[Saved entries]
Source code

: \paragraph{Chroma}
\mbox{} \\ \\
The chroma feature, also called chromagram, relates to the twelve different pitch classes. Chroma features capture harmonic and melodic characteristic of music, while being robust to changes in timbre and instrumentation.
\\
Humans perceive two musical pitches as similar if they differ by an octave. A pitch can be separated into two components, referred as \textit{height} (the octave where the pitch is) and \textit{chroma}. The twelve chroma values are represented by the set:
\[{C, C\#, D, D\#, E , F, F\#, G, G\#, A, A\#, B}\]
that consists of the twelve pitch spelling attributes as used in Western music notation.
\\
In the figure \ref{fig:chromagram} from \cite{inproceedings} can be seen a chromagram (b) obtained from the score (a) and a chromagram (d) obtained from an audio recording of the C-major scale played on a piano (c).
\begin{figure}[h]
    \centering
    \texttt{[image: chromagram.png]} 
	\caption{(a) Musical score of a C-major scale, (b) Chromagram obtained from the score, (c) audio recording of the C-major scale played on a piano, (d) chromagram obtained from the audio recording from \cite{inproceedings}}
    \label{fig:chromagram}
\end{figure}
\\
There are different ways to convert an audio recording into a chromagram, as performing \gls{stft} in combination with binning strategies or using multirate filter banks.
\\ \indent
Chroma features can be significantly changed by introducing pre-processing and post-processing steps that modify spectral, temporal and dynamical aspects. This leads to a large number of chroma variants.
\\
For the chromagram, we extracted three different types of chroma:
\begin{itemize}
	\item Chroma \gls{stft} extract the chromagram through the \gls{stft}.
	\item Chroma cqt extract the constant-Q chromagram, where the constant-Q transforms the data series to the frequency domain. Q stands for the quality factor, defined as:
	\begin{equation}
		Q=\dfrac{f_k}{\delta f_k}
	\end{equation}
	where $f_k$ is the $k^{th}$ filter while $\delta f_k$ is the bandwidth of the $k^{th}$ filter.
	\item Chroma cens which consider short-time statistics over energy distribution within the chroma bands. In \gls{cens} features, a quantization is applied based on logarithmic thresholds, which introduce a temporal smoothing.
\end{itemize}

PROBLEM DESCRIPTION: The records above must be transcribed without a single omission.

TASK SOLUTION:
Source code

: \paragraph{Chroma}
\mbox{} \\ \\
The chroma feature, also called chromagram, relates to the twelve different pitch classes. Chroma features capture harmonic and melodic characteristic of music, while being robust to changes in timbre and instrumentation.
\\
Humans perceive two musical pitches as similar if they differ by an octave. A pitch can be separated into two components, referred as \textit{height} (the octave where the pitch is) and \textit{chroma}. The twelve chroma values are represented by the set:
\[{C, C\#, D, D\#, E , F, F\#, G, G\#, A, A\#, B}\]
that consists of the twelve pitch spelling attributes as used in Western music notation.
\\
In the figure \ref{fig:chromagram} from \cite{inproceedings} can be seen a chromagram (b) obtained from the score (a) and a chromagram (d) obtained from an audio recording of the C-major scale played on a piano (c).
\begin{figure}[h]
    \centering
    \texttt{[image: chromagram.png]} 
	\caption{(a) Musical score of a C-major scale, (b) Chromagram obtained from the score, (c) audio recording of the C-major scale played on a piano, (d) chromagram obtained from the audio recording from \cite{inproceedings}}
    \label{fig:chromagram}
\end{figure}
\\
There are different ways to convert an audio recording into a chromagram, as performing \gls{stft} in combination with binning strategies or using multirate filter banks.
\\ \indent
Chroma features can be significantly changed by introducing pre-processing and post-processing steps that modify spectral, temporal and dynamical aspects. This leads to a large number of chroma variants.
\\
For the chromagram, we extracted three different types of chroma:
\begin{itemize}
	\item Chroma \gls{stft} extract the chromagram through the \gls{stft}.
	\item Chroma cqt extract the constant-Q chromagram, where the constant-Q transforms the data series to the frequency domain. Q stands for the quality factor, defined as:
	\begin{equation}
		Q=\dfrac{f_k}{\delta f_k}
	\end{equation}
	where $f_k$ is the $k^{th}$ filter while $\delta f_k$ is the bandwidth of the $k^{th}$ filter.
	\item Chroma cens which consider short-time statistics over energy distribution within the chroma bands. In \gls{cens} features, a quantization is applied based on logarithmic thresholds, which introduce a temporal smoothing.
\end{itemize}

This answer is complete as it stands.